===== Supplied data =====
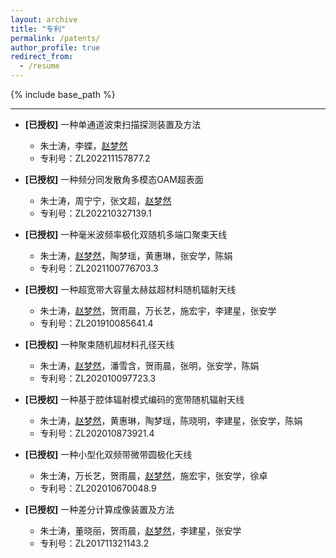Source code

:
 ```yaml
---
layout: archive
title: "专利"
permalink: /patents/
author_profile: true
redirect_from:
  - /resume
---
```


{% include base_path %}


------
* <b>[已授权]</b> 一种单通道波束扫描探测装置及方法
  * 朱士涛，李蝶，<u>赵梦然</u>
  * 专利号：ZL202211157877.2

* <b>[已授权]</b> 一种频分同发散角多模态OAM超表面
  * 朱士涛，周宁宁，张文超，<u>赵梦然</u>
  * 专利号：ZL202210327139.1

* <b>[已授权]</b> 一种毫米波频率极化双随机多端口聚束天线
  * 朱士涛，<u>赵梦然</u>，陶梦瑶，黄惠琳，张安学，陈娟
  * 专利号：ZL2021100776703.3

* <b>[已授权]</b> 一种超宽带大容量太赫兹超材料随机辐射天线
  * 朱士涛，<u>赵梦然</u>，贺雨晨，万长艺，施宏宇，李建星，张安学
  * 专利号：ZL201910085641.4

* <b>[已授权]</b> 一种聚束随机超材料孔径天线
  * 朱士涛，<u>赵梦然</u>，潘雪含，贺雨晨，张明，张安学，陈娟
  * 专利号：ZL202010097723.3

* <b>[已授权]</b> 一种基于腔体辐射模式编码的宽带随机辐射天线
  * 朱士涛，<u>赵梦然</u>，黄惠琳，陶梦瑶，陈晓明，李建星，张安学，陈娟
  * 专利号：ZL202010873921.4

* <b>[已授权]</b> 一种小型化双频带微带圆极化天线
  * 朱士涛，万长艺，贺雨晨，<u>赵梦然</u>，施宏宇，张安学，徐卓
  * 专利号：ZL202010670048.9

* <b>[已授权]</b> 一种差分计算成像装置及方法
  * 朱士涛，董晓丽，贺雨晨，<u>赵梦然</u>，李建星，张安学
  * 专利号：ZL201711321143.2
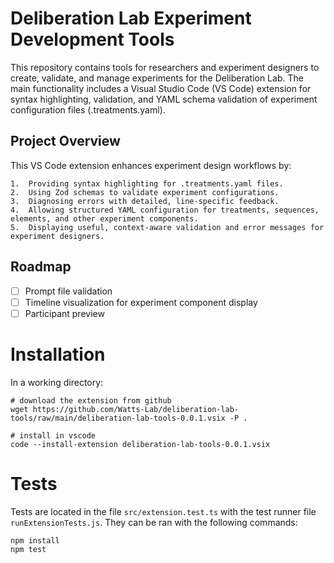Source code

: # Deliberation Lab Experiment Development Tools

This repository contains tools for researchers and experiment designers to create, validate, and manage experiments for the Deliberation Lab. The main functionality includes a Visual Studio Code (VS Code) extension for syntax highlighting, validation, and YAML schema validation of experiment configuration files (.treatments.yaml).

## Project Overview

This VS Code extension enhances experiment design workflows by:

    1.	Providing syntax highlighting for .treatments.yaml files.
    2.	Using Zod schemas to validate experiment configurations.
    3.	Diagnosing errors with detailed, line-specific feedback.
    4.	Allowing structured YAML configuration for treatments, sequences, elements, and other experiment components.
    5.	Displaying useful, context-aware validation and error messages for experiment designers.

## Roadmap

- [ ] Prompt file validation
- [ ] Timeline visualization for experiment component display
- [ ] Participant preview

# Installation

In a working directory:

```
# download the extension from github
wget https://github.com/Watts-Lab/deliberation-lab-tools/raw/main/deliberation-lab-tools-0.0.1.vsix -P .

# install in vscode
code --install-extension deliberation-lab-tools-0.0.1.vsix
```

# Tests

Tests are located in the file ```src/extension.test.ts``` with the test runner file ```runExtensionTests.js```. They can be ran with the following commands:

```
npm install
npm test
```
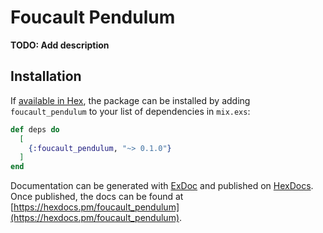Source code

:# Foucault Pendulum

**TODO: Add description**

## Installation

If [available in Hex](https://hex.pm/docs/publish), the package can be installed
by adding `foucault_pendulum` to your list of dependencies in `mix.exs`:

```elixir
def deps do
  [
    {:foucault_pendulum, "~> 0.1.0"}
  ]
end
```

Documentation can be generated with [ExDoc](https://github.com/elixir-lang/ex_doc)
and published on [HexDocs](https://hexdocs.pm). Once published, the docs can
be found at [https://hexdocs.pm/foucault_pendulum](https://hexdocs.pm/foucault_pendulum).

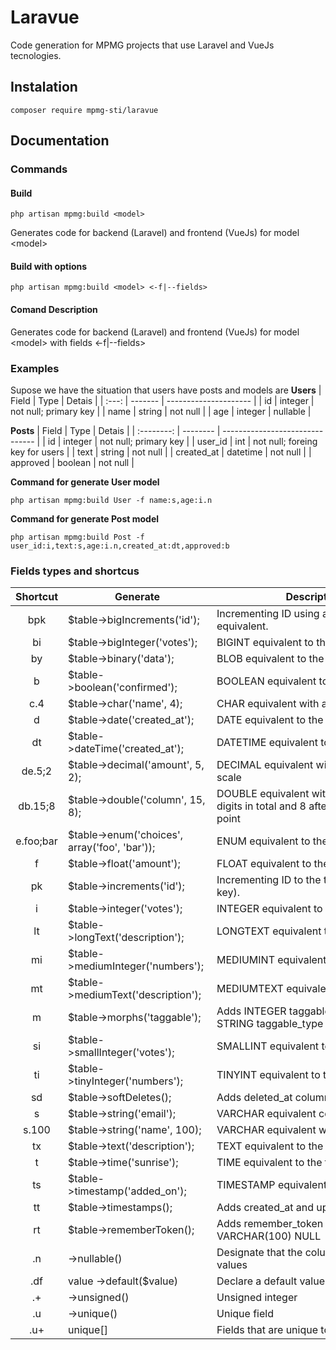 # Laravue
Code generation for MPMG projects that use Laravel and VueJs tecnologies.

## Instalation
```
composer require mpmg-sti/laravue
```

## Documentation

### Commands
#### Build
```
php artisan mpmg:build <model>
```
Generates code for backend (Laravel) and frontend (VueJs) for model \<model\>

#### Build with options
```
php artisan mpmg:build <model> <-f|--fields>
```
#### Comand Description
Generates code for backend (Laravel) and frontend (VueJs) for model \<model\> with fields <-f|--fields>

### Examples
Supose we have the situation that users have posts and models are
**Users**
| Field | Type    | Detais                |
| :---: | ------- | --------------------- |
|  id   | integer | not null; primary key |
| name  | string  | not null              |
|  age  | integer | nullable              |

**Posts**
|   Field    | Type     | Detais                          |
| :--------: | -------- | ------------------------------- |
|     id     | integer  | not null; primary key           |
|  user_id   | int      | not null; foreing key for users |
|    text    | string   | not null                        |
| created_at | datetime | not null                        |
|  approved  | boolean  | not null                        |

**Command for generate User model**
```
php artisan mpmg:build User -f name:s,age:i.n
```

**Command for generate Post model**
```
php artisan mpmg:build Post -f user_id:i,text:s,age:i.n,created_at:dt,approved:b
```
### Fields types and shortcus

| Shortcut | Generate                                      | Description                                                                        |
| :------: | --------------------------------------------- | ---------------------------------------------------------------------------------- |
|   bpk    | $table->bigIncrements('id');                  | Incrementing ID using a "big integer" equivalent.                                  |
|    bi    | $table->bigInteger('votes');                  | BIGINT equivalent to the table                                                     |
|    by    | $table->binary('data');                       | BLOB equivalent to the table                                                       |
|    b     | $table->boolean('confirmed');                 | BOOLEAN equivalent to the table                                                    |
|    c.4     | $table->char('name', 4);                      | CHAR equivalent with a length                                                      |
|    d     | $table->date('created_at');                   | DATE equivalent to the table                                                       |
|    dt    | $table->dateTime('created_at');               | DATETIME equivalent to the table                                                   |
|    de.5;2    | $table->decimal('amount', 5, 2);              | DECIMAL equivalent with a precision and scale                                      |
|    db.15;8    | $table->double('column', 15, 8);              | DOUBLE equivalent with precision, 15 digits in total and 8 after the decimal point |
|    e.foo;bar     | $table->enum('choices', array('foo', 'bar')); | ENUM equivalent to the table                                                       |
|    f     | $table->float('amount');                      | FLOAT equivalent to the table                                                      |
|    pk    | $table->increments('id');                     | Incrementing ID to the table (primary key).                                        |
|    i     | $table->integer('votes');                     | INTEGER equivalent to the table                                                    |
|    lt    | $table->longText('description');              | LONGTEXT equivalent to the table                                                   |
|    mi    | $table->mediumInteger('numbers');             | MEDIUMINT equivalent to the table                                                  |
|    mt    | $table->mediumText('description');            | MEDIUMTEXT equivalent to the table                                                 |
|    m     | $table->morphs('taggable');                   | Adds INTEGER taggable_id and STRING taggable_type                                  |
|    si    | $table->smallInteger('votes');                | SMALLINT equivalent to the table                                                   |
|    ti    | $table->tinyInteger('numbers');               | TINYINT equivalent to the table                                                    |
|    sd    | $table->softDeletes();                        | Adds deleted_at column for soft deletes                                            |
|    s     | $table->string('email');                      | VARCHAR equivalent column                                                          |
|  s.100   | $table->string('name', 100);                  | VARCHAR equivalent with a length                                                   |
|    tx    | $table->text('description');                  | TEXT equivalent to the table                                                       |
|    t     | $table->time('sunrise');                      | TIME equivalent to the table                                                       |
|    ts    | $table->timestamp('added_on');                | TIMESTAMP equivalent to the table                                                  |
|    tt    | $table->timestamps();                         | Adds created_at and updated_at columns                                             |
|    rt    | $table->rememberToken();                      | Adds remember_token as VARCHAR(100) NULL                                           |
|    .n    | ->nullable()                                  | Designate that the column allows NULL values                                       |
|   .df    | value	->default($value)                       | Declare a default value for a column                                               |
|    .+    | ->unsigned()                                  | Unsigned integer                                                                   |
|    .u    | ->unique()                                    | Unique field                                                                       |
|   .u+    | unique[]                                      | Fields that are unique together                                                    |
=====
What you should do:
Once the pictures are set aside, give every line above again without alteration.

Response:
Source code

:
 ```yaml
---
layout: archive
title: "专利"
permalink: /patents/
author_profile: true
redirect_from:
  - /resume
---
```


{% include base_path %}


------
* <b>[已授权]</b> 一种单通道波束扫描探测装置及方法
  * 朱士涛，李蝶，<u>赵梦然</u>
  * 专利号：ZL202211157877.2

* <b>[已授权]</b> 一种频分同发散角多模态OAM超表面
  * 朱士涛，周宁宁，张文超，<u>赵梦然</u>
  * 专利号：ZL202210327139.1

* <b>[已授权]</b> 一种毫米波频率极化双随机多端口聚束天线
  * 朱士涛，<u>赵梦然</u>，陶梦瑶，黄惠琳，张安学，陈娟
  * 专利号：ZL2021100776703.3

* <b>[已授权]</b> 一种超宽带大容量太赫兹超材料随机辐射天线
  * 朱士涛，<u>赵梦然</u>，贺雨晨，万长艺，施宏宇，李建星，张安学
  * 专利号：ZL201910085641.4

* <b>[已授权]</b> 一种聚束随机超材料孔径天线
  * 朱士涛，<u>赵梦然</u>，潘雪含，贺雨晨，张明，张安学，陈娟
  * 专利号：ZL202010097723.3

* <b>[已授权]</b> 一种基于腔体辐射模式编码的宽带随机辐射天线
  * 朱士涛，<u>赵梦然</u>，黄惠琳，陶梦瑶，陈晓明，李建星，张安学，陈娟
  * 专利号：ZL202010873921.4

* <b>[已授权]</b> 一种小型化双频带微带圆极化天线
  * 朱士涛，万长艺，贺雨晨，<u>赵梦然</u>，施宏宇，张安学，徐卓
  * 专利号：ZL202010670048.9

* <b>[已授权]</b> 一种差分计算成像装置及方法
  * 朱士涛，董晓丽，贺雨晨，<u>赵梦然</u>，李建星，张安学
  * 专利号：ZL201711321143.2
Source code

: # Deliberation Lab Experiment Development Tools

This repository contains tools for researchers and experiment designers to create, validate, and manage experiments for the Deliberation Lab. The main functionality includes a Visual Studio Code (VS Code) extension for syntax highlighting, validation, and YAML schema validation of experiment configuration files (.treatments.yaml).

## Project Overview

This VS Code extension enhances experiment design workflows by:

    1.	Providing syntax highlighting for .treatments.yaml files.
    2.	Using Zod schemas to validate experiment configurations.
    3.	Diagnosing errors with detailed, line-specific feedback.
    4.	Allowing structured YAML configuration for treatments, sequences, elements, and other experiment components.
    5.	Displaying useful, context-aware validation and error messages for experiment designers.

## Roadmap

- [ ] Prompt file validation
- [ ] Timeline visualization for experiment component display
- [ ] Participant preview

# Installation

In a working directory:

```
# download the extension from github
wget https://github.com/Watts-Lab/deliberation-lab-tools/raw/main/deliberation-lab-tools-0.0.1.vsix -P .

# install in vscode
code --install-extension deliberation-lab-tools-0.0.1.vsix
```

# Tests

Tests are located in the file ```src/extension.test.ts``` with the test runner file ```runExtensionTests.js```. They can be ran with the following commands:

```
npm install
npm test
```
Source code

:# Foucault Pendulum

**TODO: Add description**

## Installation

If [available in Hex](https://hex.pm/docs/publish), the package can be installed
by adding `foucault_pendulum` to your list of dependencies in `mix.exs`:

```elixir
def deps do
  [
    {:foucault_pendulum, "~> 0.1.0"}
  ]
end
```

Documentation can be generated with [ExDoc](https://github.com/elixir-lang/ex_doc)
and published on [HexDocs](https://hexdocs.pm). Once published, the docs can
be found at [https://hexdocs.pm/foucault_pendulum](https://hexdocs.pm/foucault_pendulum).

 # Laravue
Code generation for MPMG projects that use Laravel and VueJs tecnologies.

## Instalation
```
composer require mpmg-sti/laravue
```

## Documentation

### Commands
#### Build
```
php artisan mpmg:build <model>
```
Generates code for backend (Laravel) and frontend (VueJs) for model \<model\>

#### Build with options
```
php artisan mpmg:build <model> <-f|--fields>
```
#### Comand Description
Generates code for backend (Laravel) and frontend (VueJs) for model \<model\> with fields <-f|--fields>

### Examples
Supose we have the situation that users have posts and models are
**Users**
| Field | Type    | Detais                |
| :---: | ------- | --------------------- |
|  id   | integer | not null; primary key |
| name  | string  | not null              |
|  age  | integer | nullable              |

**Posts**
|   Field    | Type     | Detais                          |
| :--------: | -------- | ------------------------------- |
|     id     | integer  | not null; primary key           |
|  user_id   | int      | not null; foreing key for users |
|    text    | string   | not null                        |
| created_at | datetime | not null                        |
|  approved  | boolean  | not null                        |

**Command for generate User model**
```
php artisan mpmg:build User -f name:s,age:i.n
```

**Command for generate Post model**
```
php artisan mpmg:build Post -f user_id:i,text:s,age:i.n,created_at:dt,approved:b
```
### Fields types and shortcus

| Shortcut | Generate                                      | Description                                                                        |
| :------: | --------------------------------------------- | ---------------------------------------------------------------------------------- |
|   bpk    | $table->bigIncrements('id');                  | Incrementing ID using a "big integer" equivalent.                                  |
|    bi    | $table->bigInteger('votes');                  | BIGINT equivalent to the table                                                     |
|    by    | $table->binary('data');                       | BLOB equivalent to the table                                                       |
|    b     | $table->boolean('confirmed');                 | BOOLEAN equivalent to the table                                                    |
|    c.4     | $table->char('name', 4);                      | CHAR equivalent with a length                                                      |
|    d     | $table->date('created_at');                   | DATE equivalent to the table                                                       |
|    dt    | $table->dateTime('created_at');               | DATETIME equivalent to the table                                                   |
|    de.5;2    | $table->decimal('amount', 5, 2);              | DECIMAL equivalent with a precision and scale                                      |
|    db.15;8    | $table->double('column', 15, 8);              | DOUBLE equivalent with precision, 15 digits in total and 8 after the decimal point |
|    e.foo;bar     | $table->enum('choices', array('foo', 'bar')); | ENUM equivalent to the table                                                       |
|    f     | $table->float('amount');                      | FLOAT equivalent to the table                                                      |
|    pk    | $table->increments('id');                     | Incrementing ID to the table (primary key).                                        |
|    i     | $table->integer('votes');                     | INTEGER equivalent to the table                                                    |
|    lt    | $table->longText('description');              | LONGTEXT equivalent to the table                                                   |
|    mi    | $table->mediumInteger('numbers');             | MEDIUMINT equivalent to the table                                                  |
|    mt    | $table->mediumText('description');            | MEDIUMTEXT equivalent to the table                                                 |
|    m     | $table->morphs('taggable');                   | Adds INTEGER taggable_id and STRING taggable_type                                  |
|    si    | $table->smallInteger('votes');                | SMALLINT equivalent to the table                                                   |
|    ti    | $table->tinyInteger('numbers');               | TINYINT equivalent to the table                                                    |
|    sd    | $table->softDeletes();                        | Adds deleted_at column for soft deletes                                            |
|    s     | $table->string('email');                      | VARCHAR equivalent column                                                          |
|  s.100   | $table->string('name', 100);                  | VARCHAR equivalent with a length                                                   |
|    tx    | $table->text('description');                  | TEXT equivalent to the table                                                       |
|    t     | $table->time('sunrise');                      | TIME equivalent to the table                                                       |
|    ts    | $table->timestamp('added_on');                | TIMESTAMP equivalent to the table                                                  |
|    tt    | $table->timestamps();                         | Adds created_at and updated_at columns                                             |
|    rt    | $table->rememberToken();                      | Adds remember_token as VARCHAR(100) NULL                                           |
|    .n    | ->nullable()                                  | Designate that the column allows NULL values                                       |
|   .df    | value	->default($value)                       | Declare a default value for a column                                               |
|    .+    | ->unsigned()                                  | Unsigned integer                                                                   |
|    .u    | ->unique()                                    | Unique field                                                                       |
|   .u+    | unique[]                                      | Fields that are unique together                                                    |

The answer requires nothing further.